Items listed in a dataset:
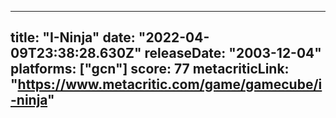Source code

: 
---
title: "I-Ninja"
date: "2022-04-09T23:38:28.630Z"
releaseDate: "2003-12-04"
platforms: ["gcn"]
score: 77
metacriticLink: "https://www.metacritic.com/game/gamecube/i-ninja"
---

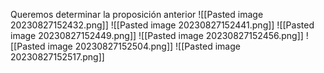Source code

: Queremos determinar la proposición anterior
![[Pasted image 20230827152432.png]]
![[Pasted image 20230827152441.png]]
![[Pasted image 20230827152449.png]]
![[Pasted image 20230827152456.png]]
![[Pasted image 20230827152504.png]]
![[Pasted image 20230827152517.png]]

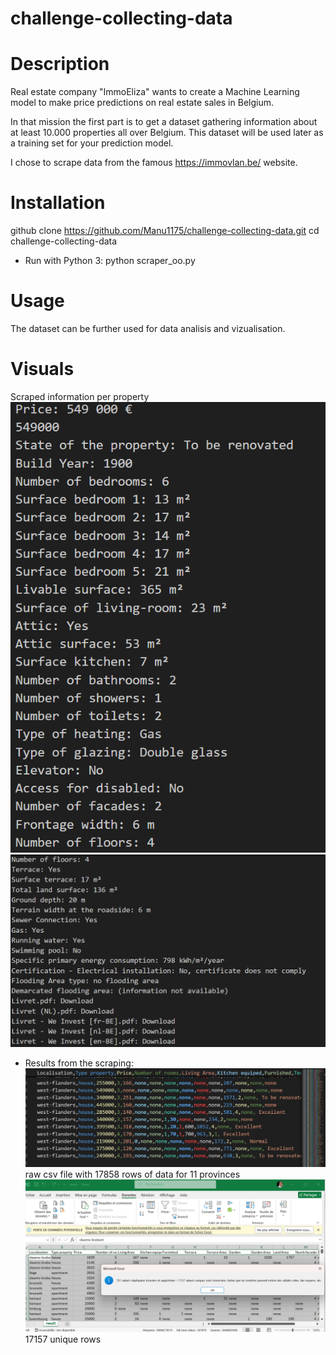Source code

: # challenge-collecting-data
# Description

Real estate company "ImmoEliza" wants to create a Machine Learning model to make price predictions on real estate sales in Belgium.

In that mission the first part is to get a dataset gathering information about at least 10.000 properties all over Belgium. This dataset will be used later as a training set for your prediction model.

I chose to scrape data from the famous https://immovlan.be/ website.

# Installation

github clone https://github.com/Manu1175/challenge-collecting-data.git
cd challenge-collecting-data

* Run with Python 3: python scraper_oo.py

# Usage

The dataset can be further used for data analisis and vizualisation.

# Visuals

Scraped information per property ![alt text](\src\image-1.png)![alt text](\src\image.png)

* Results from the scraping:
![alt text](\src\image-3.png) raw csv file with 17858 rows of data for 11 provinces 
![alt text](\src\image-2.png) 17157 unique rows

» Exercise instructions
Look through the entries above and list every line containing "challenge".

» Problem solution
: # challenge-collecting-data
github clone https://github.com/Manu1175/challenge-collecting-data.git
cd challenge-collecting-data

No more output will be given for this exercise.